For most people, a mere mention of the term ‘Middle East’ evokes confusion, avoidance, and a deep sense of dread.
Iconic images of women in black merge in the mind with fearsome, swarthy, bearded and kaffiyah-wearing warriors, their eyes glazed with bloodlust.
As much of the corporate media loves nothing better than to implant and reflect negative images of others, Robert Fisk, a natural-born iconoclast, breaks the mold. In his recent work, “The Great War for Civilisation: The Conquest of the Middle East”, Fisk combines memoir, history and keen reportage to tell tales about a part of the world that most Americans are woefully unaware of. Fisk, a reporter for The Independent (London), brings a depth of knowledge that one rarely finds in Americans reporting on the region. That may be because Fisk has lived in the Middle East (Lebanon) for 30 years, from which he launches his interminable forays into Iraq, Afghanistan, Saudi Arabia, The Emirates, London, and beyond.
His impressive knowledge of history gives him a perspective that also escapes most Americans, who feel more comfortable looking into the future than peering into the past.
Much of his historical perspective comes from his British heritage, and the long, ugly experience of colonialism throughout much of Asia, and the Middle East. The carving up of imperial colonies has left us with a shattered world, of false nationalisms, of people divided by regions, religions, sects and tribes, often cobbled together into countries where a tenuous sense of nationhood is the only thing holding things together.

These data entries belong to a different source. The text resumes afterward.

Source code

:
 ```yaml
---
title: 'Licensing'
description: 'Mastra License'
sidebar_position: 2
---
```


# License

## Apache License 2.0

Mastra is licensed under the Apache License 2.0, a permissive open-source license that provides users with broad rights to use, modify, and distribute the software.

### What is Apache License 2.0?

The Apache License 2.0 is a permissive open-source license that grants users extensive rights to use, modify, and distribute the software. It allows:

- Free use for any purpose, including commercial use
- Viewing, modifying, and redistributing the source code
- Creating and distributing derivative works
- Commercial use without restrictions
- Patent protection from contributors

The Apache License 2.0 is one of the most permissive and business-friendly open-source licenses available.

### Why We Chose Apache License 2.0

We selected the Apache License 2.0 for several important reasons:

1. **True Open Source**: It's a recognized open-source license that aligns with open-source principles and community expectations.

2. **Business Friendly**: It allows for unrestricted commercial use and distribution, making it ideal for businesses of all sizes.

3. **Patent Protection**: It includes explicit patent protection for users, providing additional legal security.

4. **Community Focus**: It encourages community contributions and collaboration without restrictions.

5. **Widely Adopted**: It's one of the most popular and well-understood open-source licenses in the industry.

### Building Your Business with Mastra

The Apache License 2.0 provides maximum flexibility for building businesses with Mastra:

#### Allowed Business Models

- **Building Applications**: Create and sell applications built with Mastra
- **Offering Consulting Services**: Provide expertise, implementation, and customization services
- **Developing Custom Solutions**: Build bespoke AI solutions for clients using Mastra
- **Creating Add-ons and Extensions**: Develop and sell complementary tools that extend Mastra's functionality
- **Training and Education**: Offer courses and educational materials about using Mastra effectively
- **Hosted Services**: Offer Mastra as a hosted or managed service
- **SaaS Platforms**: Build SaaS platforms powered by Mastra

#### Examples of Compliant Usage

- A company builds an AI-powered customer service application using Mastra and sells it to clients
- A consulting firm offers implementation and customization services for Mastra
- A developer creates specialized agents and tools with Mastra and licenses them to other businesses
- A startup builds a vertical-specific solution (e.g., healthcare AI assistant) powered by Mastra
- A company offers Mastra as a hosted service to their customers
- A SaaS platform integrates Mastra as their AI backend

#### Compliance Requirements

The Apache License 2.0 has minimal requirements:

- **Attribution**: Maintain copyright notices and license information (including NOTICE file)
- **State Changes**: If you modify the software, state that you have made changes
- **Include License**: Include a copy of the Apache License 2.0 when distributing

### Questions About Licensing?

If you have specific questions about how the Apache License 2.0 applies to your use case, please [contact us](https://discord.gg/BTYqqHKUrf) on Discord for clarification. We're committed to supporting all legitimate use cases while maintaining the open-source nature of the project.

In the early 20th century, Fisk relates, British military forces marched into Iraq with promises that have a disturbing similarity to what is happening now:
“As long ago as 1914, a senior British official was told by ‘local [Arab] notables’ that ‘we should be received in Baghdad with the same cordiality (as in southern Iraq) and that the Turkish troops would offer little if any opposition.’ But the British invasion of Iraq had originally failed. When Major-General Charles Townshend took 13,000 men up the banks of the Tigris towards Baghdad, he was surrounded and defeated by Turkish forces at Kut al-Amara. His surrender was the most comprehensive of military disasters and ended in a death march to Turkey for those British troops who had not been killed in battle.” [p. 142]
Fisk’s point here isn’t so much the military defeat, of course, but the readiness of foreigners to listen to ‘advice’ by people like those who promised that Americans would be greeted as liberators when they invaded Iraq.
His works has dozens of examples like this, of foreigners who invade on false pretenses, or loaded with false promises, only to fall.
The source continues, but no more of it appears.